[Extracted material Boundary: Start]
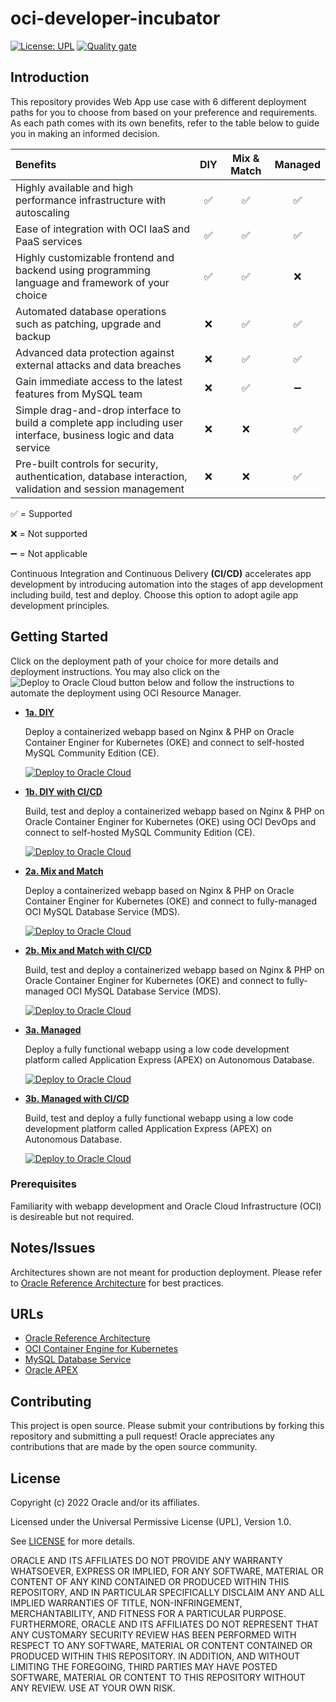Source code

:# oci-developer-incubator

[![License: UPL](https://img.shields.io/badge/license-UPL-green)](https://img.shields.io/badge/license-UPL-green) [![Quality gate](https://sonarcloud.io/api/project_badges/quality_gate?project=oracle-devrel_oci-developer-incubator)](https://sonarcloud.io/dashboard?id=oracle-devrel_oci-developer-incubator)

## Introduction
This repository provides Web App use case with 6 different deployment paths for you to choose from based on your preference and requirements. As each path comes with its own benefits, refer to the table below to guide you in making an informed decision.

| Benefits | DIY | Mix & Match | Managed |
| :--- | :---: | :---: | :---: |
| Highly available and high performance infrastructure with autoscaling | :white_check_mark: | :white_check_mark: | :white_check_mark: |
| Ease of integration with OCI IaaS and PaaS services | :white_check_mark: | :white_check_mark: | :white_check_mark: |
| Highly customizable frontend and backend using programming language and framework of your choice | :white_check_mark: | :white_check_mark: | :x: |
| Automated database operations such as patching, upgrade and backup | :x: | :white_check_mark: | :white_check_mark: |
| Advanced data protection against external attacks and data breaches | :x: | :white_check_mark: | :white_check_mark: |
| Gain immediate access to the latest features from MySQL team | :x: | :white_check_mark: | :heavy_minus_sign: |
| Simple drag-and-drop interface to build a complete app including user interface, business logic and data service | :x: | :x: | :white_check_mark:  |
| Pre-built controls for security, authentication, database interaction, validation and session management | :x: | :x: | :white_check_mark: |

:white_check_mark: = Supported

:x: = Not supported

:heavy_minus_sign: = Not applicable

Continuous Integration and Continuous Delivery **(CI/CD)** accelerates app development by introducing automation into the stages of app development including build, test and deploy. Choose this option to adopt agile app development principles.

## Getting Started
Click on the deployment path of your choice for more details and deployment instructions. You may also click on the ![Deploy to Oracle Cloud](https://oci-resourcemanager-plugin.plugins.oci.oraclecloud.com/latest/deploy-to-oracle-cloud.svg) button below and follow the instructions to automate the deployment using OCI Resource Manager.

* [**1a. DIY**](1a_diy)

    Deploy a containerized webapp based on Nginx & PHP on Oracle Container Enginer for Kubernetes (OKE) and connect to self-hosted MySQL Community Edition (CE).

    [![Deploy to Oracle Cloud](https://oci-resourcemanager-plugin.plugins.oci.oraclecloud.com/latest/deploy-to-oracle-cloud.svg)](1a_diy/terraform/README.md)     

* [**1b. DIY with CI/CD**](1b_diy_cicd)

    Build, test and deploy a containerized webapp based on Nginx & PHP on Oracle Container Enginer for Kubernetes (OKE) using OCI DevOps and connect to self-hosted MySQL Community Edition (CE).

    [![Deploy to Oracle Cloud](https://oci-resourcemanager-plugin.plugins.oci.oraclecloud.com/latest/deploy-to-oracle-cloud.svg)](1b_diy_cicd/terraform/README.md)

* [**2a. Mix and Match**](2a_mixmatch)

    Deploy a containerized webapp based on Nginx & PHP on Oracle Container Enginer for Kubernetes (OKE) and connect to fully-managed OCI MySQL Database Service (MDS).

    [![Deploy to Oracle Cloud](https://oci-resourcemanager-plugin.plugins.oci.oraclecloud.com/latest/deploy-to-oracle-cloud.svg)](2a_mixmatch/terraform/README.md)

* [**2b. Mix and Match with CI/CD**](2b_mixmatch_cicd)

    Build, test and deploy a containerized webapp based on Nginx & PHP on Oracle Container Enginer for Kubernetes (OKE) and connect to fully-managed OCI MySQL Database Service (MDS).

    [![Deploy to Oracle Cloud](https://oci-resourcemanager-plugin.plugins.oci.oraclecloud.com/latest/deploy-to-oracle-cloud.svg)](2b_mixmatch_cicd/terraform/README.md)

* [**3a. Managed**](3a_managed)

    Deploy a fully functional webapp using a low code development platform called Application Express (APEX) on Autonomous Database.

    [![Deploy to Oracle Cloud](https://oci-resourcemanager-plugin.plugins.oci.oraclecloud.com/latest/deploy-to-oracle-cloud.svg)](3a_managed/terraform/README.md)

* [**3b. Managed with CI/CD**](3b_managed_cicd)

    Build, test and deploy a fully functional webapp using a low code development platform called Application Express (APEX) on Autonomous Database.

    [![Deploy to Oracle Cloud](https://oci-resourcemanager-plugin.plugins.oci.oraclecloud.com/latest/deploy-to-oracle-cloud.svg)](3b_managed_cicd/terraform/README.md)


### Prerequisites
Familiarity with webapp development and Oracle Cloud Infrastructure (OCI) is desireable but not required.

## Notes/Issues
Architectures shown are not meant for production deployment. Please refer to [Oracle Reference Architecture](https://docs.oracle.com/en/solutions/ha-web-app/index.html) for best practices.

## URLs
* [Oracle Reference Architecture](https://docs.oracle.com/en/solutions/ha-web-app/index.html)
* [OCI Container Engine for Kubernetes](https://docs.oracle.com/en-us/iaas/Content/ContEng/Concepts/contengoverview.htm)
* [MySQL Database Service](https://docs.oracle.com/en-us/iaas/mysql-database/doc/overview-mysql-database-service.html)
* [Oracle APEX](https://docs.oracle.com/en/database/oracle/apex/index.html)

## Contributing
This project is open source.  Please submit your contributions by forking this repository and submitting a pull request!  Oracle appreciates any contributions that are made by the open source community.

## License
Copyright (c) 2022 Oracle and/or its affiliates.

Licensed under the Universal Permissive License (UPL), Version 1.0.

See [LICENSE](LICENSE) for more details.

ORACLE AND ITS AFFILIATES DO NOT PROVIDE ANY WARRANTY WHATSOEVER, EXPRESS OR IMPLIED, FOR ANY SOFTWARE, MATERIAL OR CONTENT OF ANY KIND CONTAINED OR PRODUCED WITHIN THIS REPOSITORY, AND IN PARTICULAR SPECIFICALLY DISCLAIM ANY AND ALL IMPLIED WARRANTIES OF TITLE, NON-INFRINGEMENT, MERCHANTABILITY, AND FITNESS FOR A PARTICULAR PURPOSE.  FURTHERMORE, ORACLE AND ITS AFFILIATES DO NOT REPRESENT THAT ANY CUSTOMARY SECURITY REVIEW HAS BEEN PERFORMED WITH RESPECT TO ANY SOFTWARE, MATERIAL OR CONTENT CONTAINED OR PRODUCED WITHIN THIS REPOSITORY. IN ADDITION, AND WITHOUT LIMITING THE FOREGOING, THIRD PARTIES MAY HAVE POSTED SOFTWARE, MATERIAL OR CONTENT TO THIS REPOSITORY WITHOUT ANY REVIEW. USE AT YOUR OWN RISK. 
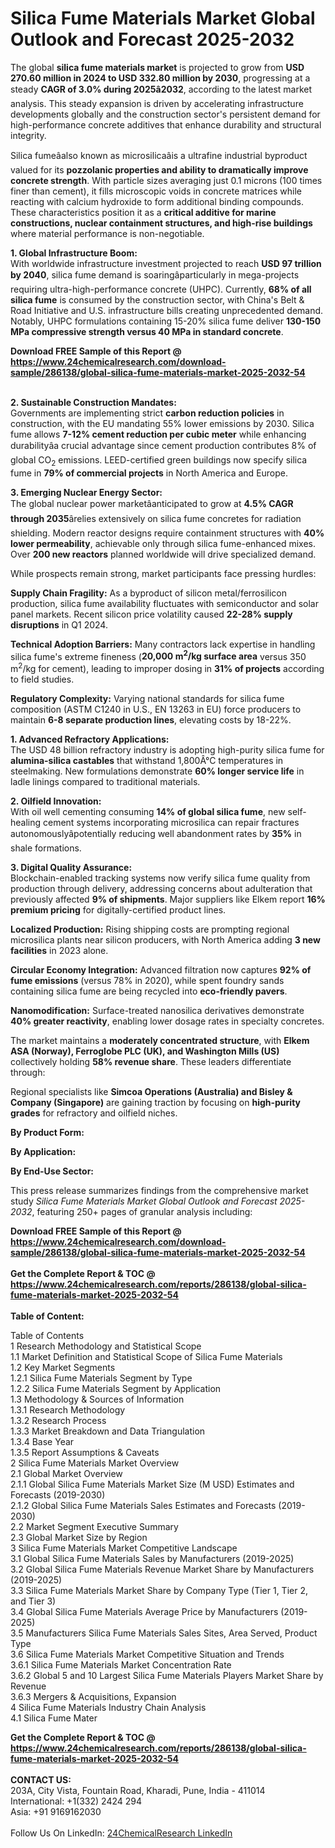 <h1>Silica Fume Materials Market Global Outlook and Forecast 2025-2032</h1><p>The global <strong>silica fume materials market</strong> is projected to grow from <strong>USD 270.60 million in 2024 to USD 332.80 million by 2030</strong>, progressing at a steady <strong>CAGR of 3.0% during 2025â2032</strong>, according to the latest market analysis. This steady expansion is driven by accelerating infrastructure developments globally and the construction sector's persistent demand for high-performance concrete additives that enhance durability and structural integrity.</p><p>Silica fumeâalso known as microsilicaâis a ultrafine industrial byproduct valued for its <strong>pozzolanic properties and ability to dramatically improve concrete strength</strong>. With particle sizes averaging just 0.1 microns (100 times finer than cement), it fills microscopic voids in concrete matrices while reacting with calcium hydroxide to form additional binding compounds. These characteristics position it as a <strong>critical additive for marine constructions, nuclear containment structures, and high-rise buildings</strong> where material performance is non-negotiable.</p><p><strong>1. Global Infrastructure Boom:</strong><br>
With worldwide infrastructure investment projected to reach <strong>USD 97 trillion by 2040</strong>, silica fume demand is soaringâparticularly in mega-projects requiring ultra-high-performance concrete (UHPC). Currently, <strong>68% of all silica fume</strong> is consumed by the construction sector, with China's Belt &amp; Road Initiative and U.S. infrastructure bills creating unprecedented demand. Notably, UHPC formulations containing 15-20% silica fume deliver <strong>130-150 MPa compressive strength versus 40 MPa in standard concrete</strong>.</p><div><b>Download FREE Sample of this Report @ 
            <a href="https://www.24chemicalresearch.com/download-sample/286138/global-silica-fume-materials-market-2025-2032-54">
            https://www.24chemicalresearch.com/download-sample/286138/global-silica-fume-materials-market-2025-2032-54</a></b></div><br><p><strong>2. Sustainable Construction Mandates:</strong><br>
Governments are implementing strict <strong>carbon reduction policies</strong> in construction, with the EU mandating 55% lower emissions by 2030. Silica fume allows  <strong>7-12% cement reduction per cubic meter</strong> while enhancing durabilityâa crucial advantage since cement production contributes 8% of global CO<sub>2</sub> emissions. LEED-certified green buildings now specify silica fume in <strong>79% of commercial projects</strong> in North America and Europe.</p><p><strong>3. Emerging Nuclear Energy Sector:</strong><br>
The global nuclear power marketâanticipated to grow at <strong>4.5% CAGR through 2035</strong>ârelies extensively on silica fume concretes for radiation shielding. Modern reactor designs require containment structures with <strong>40% lower permeability</strong>, achievable only through silica fume-enhanced mixes. Over <strong>200 new reactors</strong> planned worldwide will drive specialized demand.</p><p>While prospects remain strong, market participants face pressing hurdles:</p><p><strong>Supply Chain Fragility:</strong> As a byproduct of silicon metal/ferrosilicon production, silica fume availability fluctuates with semiconductor and solar panel markets. Recent silicon price volatility caused <strong>22-28% supply disruptions</strong> in Q1 2024.</p><p><strong>Technical Adoption Barriers:</strong> Many contractors lack expertise in handling silica fume's extreme fineness (<strong>20,000 m<sup>2</sup>/kg surface area</strong> versus 350 m<sup>2</sup>/kg for cement), leading to improper dosing in <strong>31% of projects</strong> according to field studies.</p><p><strong>Regulatory Complexity:</strong> Varying national standards for silica fume composition (ASTM C1240 in U.S., EN 13263 in EU) force producers to maintain <strong>6-8 separate production lines</strong>, elevating costs by 18-22%.</p><p><strong>1. Advanced Refractory Applications:</strong><br>
The USD 48 billion refractory industry is adopting high-purity silica fume for <strong>alumina-silica castables</strong> that withstand 1,800Â°C temperatures in steelmaking. New formulations demonstrate <strong>60% longer service life</strong> in ladle linings compared to traditional materials.</p><p><strong>2. Oilfield Innovation:</strong><br>
With oil well cementing consuming <strong>14% of global silica fume</strong>, new self-healing cement systems incorporating microsilica can repair fractures autonomouslyâpotentially reducing well abandonment rates by <strong>35%</strong> in shale formations.</p><p><strong>3. Digital Quality Assurance:</strong><br>
Blockchain-enabled tracking systems now verify silica fume quality from production through delivery, addressing concerns about adulteration that previously affected <strong>9% of shipments</strong>. Major suppliers like Elkem report <strong>16% premium pricing</strong> for digitally-certified product lines.</p><p><strong>Localized Production:</strong> Rising shipping costs are prompting regional microsilica plants near silicon producers, with North America adding <strong>3 new facilities</strong> in 2023 alone.</p><p><strong>Circular Economy Integration:</strong> Advanced filtration now captures <strong>92% of fume emissions</strong> (versus 78% in 2020), while spent foundry sands containing silica fume are being recycled into <strong>eco-friendly pavers</strong>.</p><p><strong>Nanomodification:</strong> Surface-treated nanosilica derivatives demonstrate <strong>40% greater reactivity</strong>, enabling lower dosage rates in specialty concretes.</p><p>The market maintains a <strong>moderately concentrated structure</strong>, with <strong>Elkem ASA (Norway), Ferroglobe PLC (UK), and Washington Mills (US)</strong> collectively holding <strong>58% revenue share</strong>. These leaders differentiate through:</p><p>Regional specialists like <strong>Simcoa Operations (Australia) and Bisley &amp; Company (Singapore)</strong> are gaining traction by focusing on <strong>high-purity grades</strong> for refractory and oilfield niches.</p><p><strong>By Product Form:</strong></p><p><strong>By Application:</strong></p><p><strong>By End-Use Sector:</strong></p><p>This press release summarizes findings from the comprehensive market study <em>Silica Fume Materials Market Global Outlook and Forecast 2025-2032</em>, featuring 250+ pages of granular analysis including:</p><div><b>Download FREE Sample of this Report @ 
            <a href="https://www.24chemicalresearch.com/download-sample/286138/global-silica-fume-materials-market-2025-2032-54">
            https://www.24chemicalresearch.com/download-sample/286138/global-silica-fume-materials-market-2025-2032-54</a></b></div><br><div><b>Get the Complete Report & TOC @ 
            <a href="https://www.24chemicalresearch.com/reports/286138/global-silica-fume-materials-market-2025-2032-54">
            https://www.24chemicalresearch.com/reports/286138/global-silica-fume-materials-market-2025-2032-54</a></b></div><br>
            <b>Table of Content:</b><p>Table of Contents<br />
1 Research Methodology and Statistical Scope<br />
1.1 Market Definition and Statistical Scope of Silica Fume Materials<br />
1.2 Key Market Segments<br />
1.2.1 Silica Fume Materials Segment by Type<br />
1.2.2 Silica Fume Materials Segment by Application<br />
1.3 Methodology & Sources of Information<br />
1.3.1 Research Methodology<br />
1.3.2 Research Process<br />
1.3.3 Market Breakdown and Data Triangulation<br />
1.3.4 Base Year<br />
1.3.5 Report Assumptions & Caveats<br />
2 Silica Fume Materials Market Overview<br />
2.1 Global Market Overview<br />
2.1.1 Global Silica Fume Materials Market Size (M USD) Estimates and Forecasts (2019-2030)<br />
2.1.2 Global Silica Fume Materials Sales Estimates and Forecasts (2019-2030)<br />
2.2 Market Segment Executive Summary<br />
2.3 Global Market Size by Region<br />
3 Silica Fume Materials Market Competitive Landscape<br />
3.1 Global Silica Fume Materials Sales by Manufacturers (2019-2025)<br />
3.2 Global Silica Fume Materials Revenue Market Share by Manufacturers (2019-2025)<br />
3.3 Silica Fume Materials Market Share by Company Type (Tier 1, Tier 2, and Tier 3)<br />
3.4 Global Silica Fume Materials Average Price by Manufacturers (2019-2025)<br />
3.5 Manufacturers Silica Fume Materials Sales Sites, Area Served, Product Type<br />
3.6 Silica Fume Materials Market Competitive Situation and Trends<br />
3.6.1 Silica Fume Materials Market Concentration Rate<br />
3.6.2 Global 5 and 10 Largest Silica Fume Materials Players Market Share by Revenue<br />
3.6.3 Mergers & Acquisitions, Expansion<br />
4 Silica Fume Materials Industry Chain Analysis<br />
4.1 Silica Fume Mater</p><div><b>Get the Complete Report & TOC @ 
            <a href="https://www.24chemicalresearch.com/reports/286138/global-silica-fume-materials-market-2025-2032-54">
            https://www.24chemicalresearch.com/reports/286138/global-silica-fume-materials-market-2025-2032-54</a></b></div><br><b>CONTACT US:</b><br>
            203A, City Vista, Fountain Road, Kharadi, Pune, India - 411014<br>
            International: +1(332) 2424 294<br>
            Asia: +91 9169162030 <br><br>
            Follow Us On LinkedIn: <a href="https://www.linkedin.com/company/24chemicalresearch/">24ChemicalResearch LinkedIn</a>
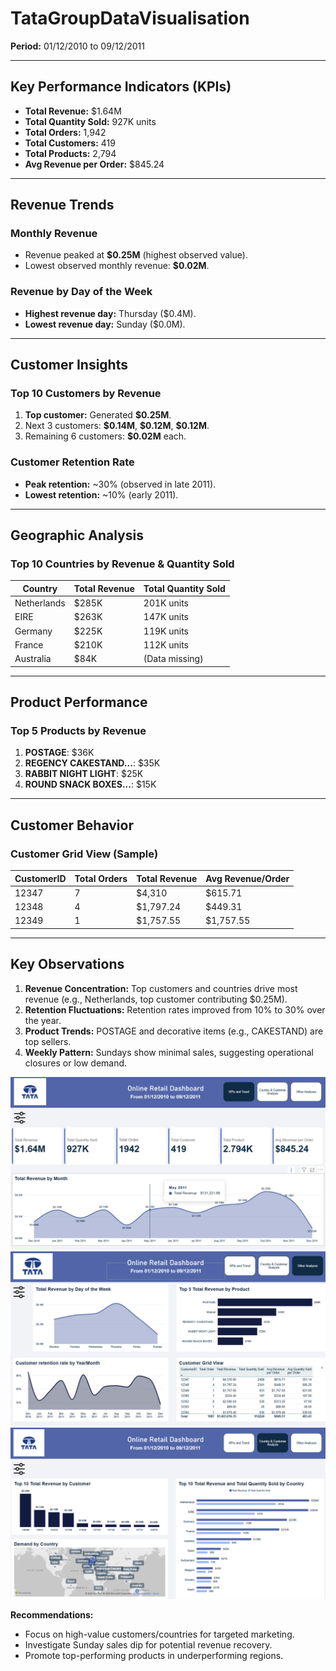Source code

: # TataGroupDataVisualisation

**Period:** 01/12/2010 to 09/12/2011  

---

## Key Performance Indicators (KPIs)  
- **Total Revenue:** \$1.64M  
- **Total Quantity Sold:** 927K units  
- **Total Orders:** 1,942  
- **Total Customers:** 419  
- **Total Products:** 2,794  
- **Avg Revenue per Order:** \$845.24  

---

## Revenue Trends  
### Monthly Revenue  
- Revenue peaked at **\$0.25M** (highest observed value).  
- Lowest observed monthly revenue: **\$0.02M**.  

### Revenue by Day of the Week  
- **Highest revenue day:** Thursday (\$0.4M).  
- **Lowest revenue day:** Sunday (\$0.0M).  

---

## Customer Insights  
### Top 10 Customers by Revenue  
1. **Top customer:** Generated **\$0.25M**.  
2. Next 3 customers: **\$0.14M**, **\$0.12M**, **\$0.12M**.  
3. Remaining 6 customers: **\$0.02M** each.  

### Customer Retention Rate  
- **Peak retention:** ~30% (observed in late 2011).  
- **Lowest retention:** ~10% (early 2011).  

---

## Geographic Analysis  
### Top 10 Countries by Revenue & Quantity Sold  
| **Country**     | **Total Revenue** | **Total Quantity Sold** |  
|----------------|------------------|------------------------|  
| Netherlands   | \$285K           | 201K units             |  
| EIRE         | \$263K           | 147K units             |  
| Germany      | \$225K           | 119K units             |  
| France       | \$210K           | 112K units             |  
| Australia    | \$84K            | (Data missing)         |  

---

## Product Performance  
### Top 5 Products by Revenue  
1. **POSTAGE**: \$36K  
2. **REGENCY CAKESTAND...**: \$35K  
3. **RABBIT NIGHT LIGHT**: \$25K  
4. **ROUND SNACK BOXES...**: \$15K  

---

## Customer Behavior  
### Customer Grid View (Sample)  
| **CustomerID** | **Total Orders** | **Total Revenue** | **Avg Revenue/Order** |  
|---------------|------------------|------------------|----------------------|  
| 12347        | 7                | \$4,310          | \$615.71             |  
| 12348        | 4                | \$1,797.24       | \$449.31             |  
| 12349        | 1                | \$1,757.55       | \$1,757.55           |  

---

## Key Observations  
1. **Revenue Concentration:** Top customers and countries drive most revenue (e.g., Netherlands, top customer contributing \$0.25M).  
2. **Retention Fluctuations:** Retention rates improved from 10% to 30% over the year.  
3. **Product Trends:** POSTAGE and decorative items (e.g., CAKESTAND) are top sellers.  
4. **Weekly Pattern:** Sundays show minimal sales, suggesting operational closures or low demand.  

![Data](image/tata_dashboard.png)
![Data](image/tata_dashboard_2.png)
![Data](image/tata_dashboard_3.png)

**Recommendations:**  
- Focus on high-value customers/countries for targeted marketing.  
- Investigate Sunday sales dip for potential revenue recovery.  
- Promote top-performing products in underperforming regions.  
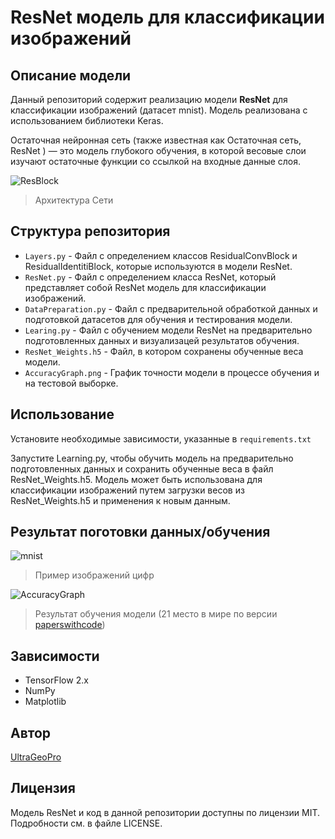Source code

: # ResNet модель для классификации изображений
## Описание модели
Данный репозиторий содержит реализацию модели **ResNet** для классификации изображений (датасет mnist). Модель реализована с использованием библиотеки Keras.

Остаточная нейронная сеть (также известная как Остаточная сеть, ResNet ) — это модель глубокого обучения, в которой весовые слои изучают остаточные функции со ссылкой на входные данные слоя.

![ResBlock](https://github.com/Ultrageopro1966/ResNet/assets/120571667/61ab44e5-f592-476a-8794-a7c8c400f1ac)

> Архитектура Сети

## Структура репозитория
- `Layers.py` - Файл с определением классов ResidualConvBlock и ResidualIdentitiBlock, которые используются в модели ResNet.
- `ResNet.py` - Файл с определением класса ResNet, который представляет собой ResNet модель для классификации изображений.
- `DataPreparation.py` - Файл с предварительной обработкой данных и подготовкой датасетов для обучения и тестирования модели.
- `Learing.py` - Файл с обучением модели ResNet на предварительно подготовленных данных и визуализацей результатов обучения.
- `ResNet_Weights.h5` - Файл, в котором сохранены обученные веса модели.
- `AccuracyGraph.png` - График точности модели в процессе обучения и на тестовой выборке.
## Использование
Установите необходимые зависимости, указанные в `requirements.txt`

Запустите Learning.py, чтобы обучить модель на предварительно подготовленных данных и сохранить обученные веса в файл ResNet_Weights.h5.
Модель может быть использована для классификации изображений путем загрузки весов из ResNet_Weights.h5 и применения к новым данным.

## Результат поготовки данных/обучения
![mnist](https://github.com/Ultrageopro1966/ResNet/assets/120571667/879c5d67-8258-44ba-8894-eed421454b53)

> Пример изображений цифр

![AccuracyGraph](https://github.com/Ultrageopro1966/ResNet/assets/120571667/4818f901-c7bf-4e17-93d0-773d4b732d9b)

> Результат обучения модели (21 место в мире по версии [paperswithcode](https://paperswithcode.com/sota/image-classification-on-mnist?metric=Accuracy)) 

## Зависимости
- TensorFlow 2.x
- NumPy
- Matplotlib

## Автор
[UltraGeoPro](https://github.com/Ultrageopro1966)

## Лицензия
Модель ResNet и код в данной репозитории доступны по лицензии MIT. Подробности см. в файле LICENSE.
[Extracted material Boundary: End]
Aim of the task:
Would you please reproduce the entries above, starting at the line with "International: +1(332) 2424" and stopping after the line with "Quantity Sold** |"? Omit any pictures.

Your solution:
            International: +1(332) 2424 294<br>
            Asia: +91 9169162030 <br><br>
            Follow Us On LinkedIn: <a href="https://www.linkedin.com/company/24chemicalresearch/">24ChemicalResearch LinkedIn</a>
Source code

: # TataGroupDataVisualisation

**Period:** 01/12/2010 to 09/12/2011  

---

## Key Performance Indicators (KPIs)  
- **Total Revenue:** \$1.64M  
- **Total Quantity Sold:** 927K units  
- **Total Orders:** 1,942  
- **Total Customers:** 419  
- **Total Products:** 2,794  
- **Avg Revenue per Order:** \$845.24  

---

## Revenue Trends  
### Monthly Revenue  
- Revenue peaked at **\$0.25M** (highest observed value).  
- Lowest observed monthly revenue: **\$0.02M**.  

### Revenue by Day of the Week  
- **Highest revenue day:** Thursday (\$0.4M).  
- **Lowest revenue day:** Sunday (\$0.0M).  

---

## Customer Insights  
### Top 10 Customers by Revenue  
1. **Top customer:** Generated **\$0.25M**.  
2. Next 3 customers: **\$0.14M**, **\$0.12M**, **\$0.12M**.  
3. Remaining 6 customers: **\$0.02M** each.  

### Customer Retention Rate  
- **Peak retention:** ~30% (observed in late 2011).  
- **Lowest retention:** ~10% (early 2011).  

---

## Geographic Analysis  
### Top 10 Countries by Revenue & Quantity Sold  
| **Country**     | **Total Revenue** | **Total Quantity Sold** |  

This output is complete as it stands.